Più sono le risposte affermative alla lista, più è probabile che quella persona abbia una mentalità da vittima.

  • Per quella persona c’è spesso qualcosa va non va?
  • Quasi ogni conversazione finisce per essere incentrata sui loro problemi?
  • Ha la tendenza a giocare la carta del "povera me"?
  • Intrattiene discorsi negativi su se stessa?
  • Si aspetta quasi sempre il peggio?
  • Tende ad agire da martire?
  • Sente che è il mondo a “farlo a lei” e che non c'è nulla che possa fare?
  • Crede che tutti gli altri abbiano una vita più facile?
  • Si concentra quasi unicamente su eventi negativi e delusioni?
  • Non si sente quasi mai responsabile del suo comportamento negativo?
  • La sua infelicità è contagiosa e influenza lo stato d'animo degli altri?
  • Sembra ostaggio di infelicità, caos e dramma?
  • Ha la sensazione che il mondo sia contro di lei?

Una volta che abbiamo assodato che ci troviamo di fronte a una persona con la mentalità da vittima, abbiamo bisogno di elaborare una strategia di intervento, ricordandoci che si tratta di persone che hanno sviluppato una forte resistenza al cambiamento e a ricevere aiuto.

È importante qui fare la distinzione tra voler salvare le vittime, che non fa altro che perpetuare il loro gioco tossico, e lo scegliere di aiutarle a lasciar andare questa mentalità sabotante e controproducente.

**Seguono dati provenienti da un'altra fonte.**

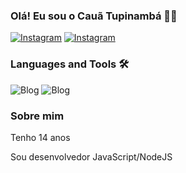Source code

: ### Olá! Eu sou o Cauã Tupinambá 👋🏾

[![Instagram](https://img.shields.io/badge/Instagram-E4405F?style=for-the-badge&logo=instagram&logoColor=white)](https://www.instagram.com/cauazinxzz/)
[![Instagram](https://img.shields.io/badge/Discord-7289DA?style=for-the-badge&logo=discord&logoColor=white)](https://discord.gg/hyperdevs)

###  Languages and Tools 🛠️

![Blog](https://img.shields.io/badge/JavaScript-F7DF1E?style=for-the-badge&logo=javascript&logoColor=black)
![Blog](https://img.shields.io/badge/Node.js-43853D?style=for-the-badge&logo=node.js&logoColor=white)

### Sobre mim

Tenho 14 anos

Sou desenvolvedor JavaScript/NodeJS

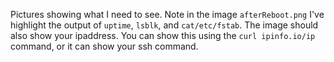 Pictures showing what I need to see. Note in the image `afterReboot.png` I've highlight the output of `uptime`, `lsblk`, and `cat/etc/fstab`. The image should also show your ipaddress. You can show this using the `curl ipinfo.io/ip` command, or it can show your ssh command.
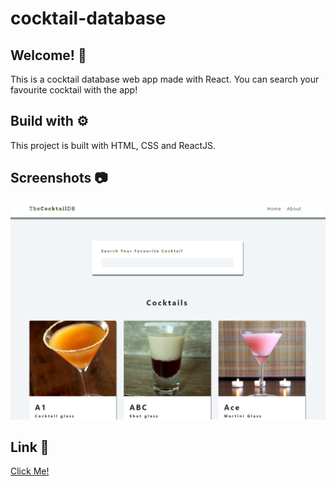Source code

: # cocktail-database

## Welcome! 👋

This is a cocktail database web app made with React. You can search your favourite cocktail with the app!

## Build with ⚙️

This project is built with HTML, CSS and ReactJS.

## Screenshots 📷

![](img/screenshot1.png)

## Link 🔗

[Click Me!](https://db-cocktail.netlify.app/)
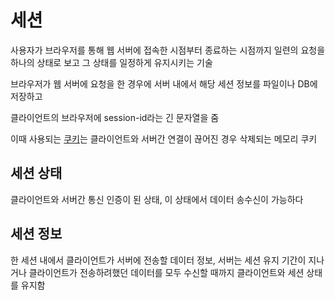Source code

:# 세션

사용자가 브라우저를 통해 웹 서버에 접속한 시점부터 종료하는 시점까지 일련의 요청을 
하나의 상태로 보고 그 상태를 일정하게 유지시키는 기술

브라우저가 웹 서버에 요청을 한 경우에 서버 내에서 해당 세션 정보를 파일이나 DB에 저장하고 

클라이언트의 브라우저에 session-id라는 긴 문자열을 줌

이때 사용되는 [쿠키](Cookie)는 클라이언트와 서버간 연결이 끊어진 경우 삭제되는 메모리 쿠키

## 세션 상태
클라이언트와 서버간 통신 인증이 된 상태, 이 상태에서 데이터 송수신이 가능하다

## 세션 정보
한 세션 내에서 클라이언트가 서버에 전송할 데이터 정보, 서버는 세션 유지 기간이 지나거나 클라이언트가 전송하려했던 데이터를 모두 수신할 때까지 클라이언트와 세션 상태를 유지함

Certo, ma come? Ci sono diversi approcci interessanti e validi per la risoluzione di questa mentalità e qui non abbiamo lo spazio per entrare in profondità.

Eccoti alcuni consigli.

Potreste usare un approccio basato sull’intelligenza emozionale con empatia, quindi riconoscete e restituite verbalmente le emozioni di chi fa la vittima senza per questo giustificarla. Sono sicuramente di parte e sembrerà che vi voglia appioppare i miei servizi, nel mio corso di negoziazione si imparano più di 7 strategie e tecniche di intelligenza emozionale con applicazione immediata. In fondo aiutare una persona che fa la vittima a uscire dal suo schema può essere considerato a buon diritto una forma di negoziazione.

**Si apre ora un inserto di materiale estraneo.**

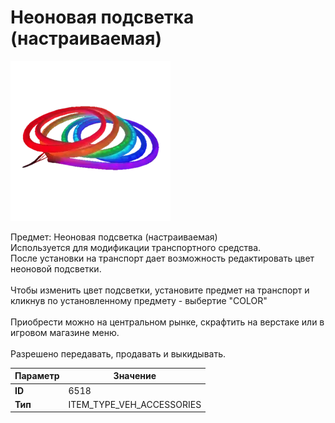 # Неоновая подсветка (настраиваемая)

![Item Image](../img/6518.webp?raw=true)

Предмет: Неоновая подсветка (настраиваемая)<br>Используется для модификации транспортного средства.<br>После установки на транспорт дает возможность редактировать цвет неоновой подсветки.<br><br>Чтобы изменить цвет подсветки, установите предмет на транспорт и кликнув по установленному предмету - выбертие "COLOR"<br><br>Приобрести можно на центральном рынке, скрафтить на верстаке или в игровом магазине меню.<br><br>Разрешено передавать, продавать и выкидывать.


| Параметр | Значение |
|----------|----------|
| **ID** | 6518 |
| **Тип** | ITEM_TYPE_VEH_ACCESSORIES |

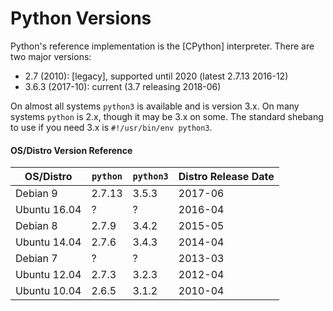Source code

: Python Versions
===============

Python's reference implementation is the [CPython] interpreter.
There are two major versions:
* 2.7 (2010): [legacy], supported until 2020 (latest 2.7.13 2016-12)
* 3.6.3 (2017-10): current (3.7 releasing 2018-06)

On almost all systems `python3` is available and is version 3.x. On
many systems `python` is 2.x, though it may be 3.x on some. The
standard shebang to use if you need 3.x is `#!/usr/bin/env python3`.

#### OS/Distro Version Reference

| OS/Distro     | `python`  |`python3`  | Distro Release Date
|---------------|-----------|-----------|----------------------
| Debian 9      | 2.7.13    | 3.5.3     | 2017-06
| Ubuntu 16.04  | ?         | ?         | 2016-04
| Debian 8      | 2.7.9     | 3.4.2     | 2015-05
| Ubuntu 14.04  | 2.7.6     | 3.4.3     | 2014-04
| Debian 7      | ?         | ?         | 2013-03
| Ubuntu 12.04  | 2.7.3     | 3.2.3     | 2012-04
| Ubuntu 10.04  | 2.6.5     | 3.1.2     | 2010-04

Con rispettoso candore potreste dare un nome ai giochi della vittima, svelandoli, affinché se ne possa accorgere, meglio ancora se per farlo usate delle domande aperte poste con un tono pacato e morbido.

Potreste inoltre rendere il fatto di superare lo schema vittimistico uno degli obiettivi lavorativi e di crescita della persona con regolari (anche se brevi) incontri di valutazione dei progressi.

Come ci ricorda Paulo Coelho: puoi essere una vittima del mondo o un avventuriero in cerca di un tesoro. Tutto dipende da come vedi la tua vita.